(SUPPLIED DATA)

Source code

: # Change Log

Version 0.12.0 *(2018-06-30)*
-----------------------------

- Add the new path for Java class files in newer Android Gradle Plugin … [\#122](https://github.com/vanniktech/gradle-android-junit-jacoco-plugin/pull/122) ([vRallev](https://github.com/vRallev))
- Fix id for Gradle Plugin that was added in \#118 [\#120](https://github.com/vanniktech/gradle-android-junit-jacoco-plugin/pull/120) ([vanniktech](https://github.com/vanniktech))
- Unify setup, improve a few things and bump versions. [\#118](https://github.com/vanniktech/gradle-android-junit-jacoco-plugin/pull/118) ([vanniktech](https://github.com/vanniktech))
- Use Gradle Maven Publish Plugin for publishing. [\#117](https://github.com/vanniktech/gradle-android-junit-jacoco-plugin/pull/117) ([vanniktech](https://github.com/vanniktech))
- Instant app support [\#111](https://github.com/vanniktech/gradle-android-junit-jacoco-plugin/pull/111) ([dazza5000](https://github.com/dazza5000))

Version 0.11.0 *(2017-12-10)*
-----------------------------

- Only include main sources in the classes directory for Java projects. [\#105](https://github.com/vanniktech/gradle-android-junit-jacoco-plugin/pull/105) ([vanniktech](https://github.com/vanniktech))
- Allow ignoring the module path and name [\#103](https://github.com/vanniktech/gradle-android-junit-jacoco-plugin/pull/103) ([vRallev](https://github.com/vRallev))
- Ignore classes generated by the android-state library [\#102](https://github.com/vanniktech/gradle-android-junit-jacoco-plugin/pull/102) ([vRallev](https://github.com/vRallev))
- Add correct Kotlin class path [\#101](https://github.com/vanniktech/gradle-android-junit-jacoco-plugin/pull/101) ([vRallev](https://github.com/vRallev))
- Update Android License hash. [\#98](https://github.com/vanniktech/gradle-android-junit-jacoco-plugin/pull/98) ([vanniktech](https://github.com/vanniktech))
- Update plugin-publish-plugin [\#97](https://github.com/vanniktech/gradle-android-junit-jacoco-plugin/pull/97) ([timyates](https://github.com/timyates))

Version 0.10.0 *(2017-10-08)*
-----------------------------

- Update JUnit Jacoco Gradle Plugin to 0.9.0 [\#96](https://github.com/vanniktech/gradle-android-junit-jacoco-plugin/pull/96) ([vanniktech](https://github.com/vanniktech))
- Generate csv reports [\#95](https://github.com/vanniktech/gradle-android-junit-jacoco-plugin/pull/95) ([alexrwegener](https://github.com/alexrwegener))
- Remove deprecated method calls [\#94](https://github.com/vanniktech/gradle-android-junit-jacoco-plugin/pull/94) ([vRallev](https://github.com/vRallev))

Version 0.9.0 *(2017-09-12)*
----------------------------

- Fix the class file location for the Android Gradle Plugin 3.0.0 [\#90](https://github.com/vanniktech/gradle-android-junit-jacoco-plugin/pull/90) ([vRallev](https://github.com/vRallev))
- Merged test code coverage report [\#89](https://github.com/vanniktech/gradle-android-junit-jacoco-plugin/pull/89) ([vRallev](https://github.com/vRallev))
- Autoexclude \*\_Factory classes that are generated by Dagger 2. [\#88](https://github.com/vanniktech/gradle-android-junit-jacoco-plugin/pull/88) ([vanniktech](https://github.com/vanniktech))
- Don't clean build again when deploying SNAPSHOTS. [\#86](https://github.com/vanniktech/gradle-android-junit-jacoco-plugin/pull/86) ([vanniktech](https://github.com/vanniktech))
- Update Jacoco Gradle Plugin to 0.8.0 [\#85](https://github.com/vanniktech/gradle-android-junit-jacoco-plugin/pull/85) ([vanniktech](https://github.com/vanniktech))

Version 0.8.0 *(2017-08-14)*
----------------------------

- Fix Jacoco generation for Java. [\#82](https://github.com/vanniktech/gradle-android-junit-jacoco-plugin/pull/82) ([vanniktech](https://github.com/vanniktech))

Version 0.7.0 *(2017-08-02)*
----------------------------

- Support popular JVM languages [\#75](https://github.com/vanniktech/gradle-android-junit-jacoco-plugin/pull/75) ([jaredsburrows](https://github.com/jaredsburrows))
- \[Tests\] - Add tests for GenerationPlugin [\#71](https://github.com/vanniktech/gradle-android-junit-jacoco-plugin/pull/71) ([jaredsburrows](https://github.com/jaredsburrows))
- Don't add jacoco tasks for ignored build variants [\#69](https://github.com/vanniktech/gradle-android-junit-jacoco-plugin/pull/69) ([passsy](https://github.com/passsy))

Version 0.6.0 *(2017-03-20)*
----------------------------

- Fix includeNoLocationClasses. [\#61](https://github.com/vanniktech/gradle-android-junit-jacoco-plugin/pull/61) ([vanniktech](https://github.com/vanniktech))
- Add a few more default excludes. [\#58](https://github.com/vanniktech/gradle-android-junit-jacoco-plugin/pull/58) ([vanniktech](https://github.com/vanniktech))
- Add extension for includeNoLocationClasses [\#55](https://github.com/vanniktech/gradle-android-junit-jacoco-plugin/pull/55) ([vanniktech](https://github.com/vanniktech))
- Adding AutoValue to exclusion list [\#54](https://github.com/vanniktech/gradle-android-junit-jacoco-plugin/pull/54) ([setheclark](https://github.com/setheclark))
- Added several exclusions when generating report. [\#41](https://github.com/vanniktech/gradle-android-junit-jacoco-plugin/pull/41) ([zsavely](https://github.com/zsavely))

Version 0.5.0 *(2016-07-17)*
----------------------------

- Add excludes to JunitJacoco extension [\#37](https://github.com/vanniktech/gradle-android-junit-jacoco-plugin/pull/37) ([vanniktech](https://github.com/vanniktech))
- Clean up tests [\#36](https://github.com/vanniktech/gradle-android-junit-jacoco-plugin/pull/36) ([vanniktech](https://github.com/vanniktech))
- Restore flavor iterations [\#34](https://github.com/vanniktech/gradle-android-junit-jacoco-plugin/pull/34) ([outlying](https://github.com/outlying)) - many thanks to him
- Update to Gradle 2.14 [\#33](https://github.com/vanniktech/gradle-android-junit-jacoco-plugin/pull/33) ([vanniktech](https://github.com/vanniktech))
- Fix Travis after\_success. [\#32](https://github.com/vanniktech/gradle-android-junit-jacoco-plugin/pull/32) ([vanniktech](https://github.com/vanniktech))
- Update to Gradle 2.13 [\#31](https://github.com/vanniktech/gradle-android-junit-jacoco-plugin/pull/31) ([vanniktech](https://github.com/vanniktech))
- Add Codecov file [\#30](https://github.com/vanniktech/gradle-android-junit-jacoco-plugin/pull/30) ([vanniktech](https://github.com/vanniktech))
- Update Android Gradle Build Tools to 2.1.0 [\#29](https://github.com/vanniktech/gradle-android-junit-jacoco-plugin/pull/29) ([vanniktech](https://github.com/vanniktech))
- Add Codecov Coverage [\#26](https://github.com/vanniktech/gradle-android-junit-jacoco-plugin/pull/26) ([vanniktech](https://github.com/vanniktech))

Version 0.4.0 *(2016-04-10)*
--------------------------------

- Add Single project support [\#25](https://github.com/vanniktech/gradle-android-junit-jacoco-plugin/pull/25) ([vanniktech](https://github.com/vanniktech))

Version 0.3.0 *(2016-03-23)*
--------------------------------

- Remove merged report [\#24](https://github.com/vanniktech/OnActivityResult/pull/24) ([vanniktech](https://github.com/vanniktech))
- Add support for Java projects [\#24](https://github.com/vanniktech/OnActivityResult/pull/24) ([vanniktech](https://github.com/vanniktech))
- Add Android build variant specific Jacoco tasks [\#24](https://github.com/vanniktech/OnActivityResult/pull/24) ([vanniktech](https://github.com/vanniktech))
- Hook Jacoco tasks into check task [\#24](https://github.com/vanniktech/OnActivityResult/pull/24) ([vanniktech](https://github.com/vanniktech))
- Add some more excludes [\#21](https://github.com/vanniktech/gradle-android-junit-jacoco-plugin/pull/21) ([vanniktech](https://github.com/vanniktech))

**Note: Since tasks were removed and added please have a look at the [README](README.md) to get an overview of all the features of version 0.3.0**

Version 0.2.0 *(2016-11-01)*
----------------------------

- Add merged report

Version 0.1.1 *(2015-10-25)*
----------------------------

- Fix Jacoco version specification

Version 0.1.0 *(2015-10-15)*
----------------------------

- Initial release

(End SUPPLIED DATA)

◆ **WORK REQUIRED**
Exact duplication is required for the lines above, from the line that contains "- Use Gradle" to the line that contains "- Allow ignoring", inclusive; omit all others.

◆ **WRITTEN ANSWER**
- Use Gradle Maven Publish Plugin for publishing. [\#117](https://github.com/vanniktech/gradle-android-junit-jacoco-plugin/pull/117) ([vanniktech](https://github.com/vanniktech))
- Instant app support [\#111](https://github.com/vanniktech/gradle-android-junit-jacoco-plugin/pull/111) ([dazza5000](https://github.com/dazza5000))

Version 0.11.0 *(2017-12-10)*
-----------------------------

- Only include main sources in the classes directory for Java projects. [\#105](https://github.com/vanniktech/gradle-android-junit-jacoco-plugin/pull/105) ([vanniktech](https://github.com/vanniktech))
- Allow ignoring the module path and name [\#103](https://github.com/vanniktech/gradle-android-junit-jacoco-plugin/pull/103) ([vRallev](https://github.com/vRallev))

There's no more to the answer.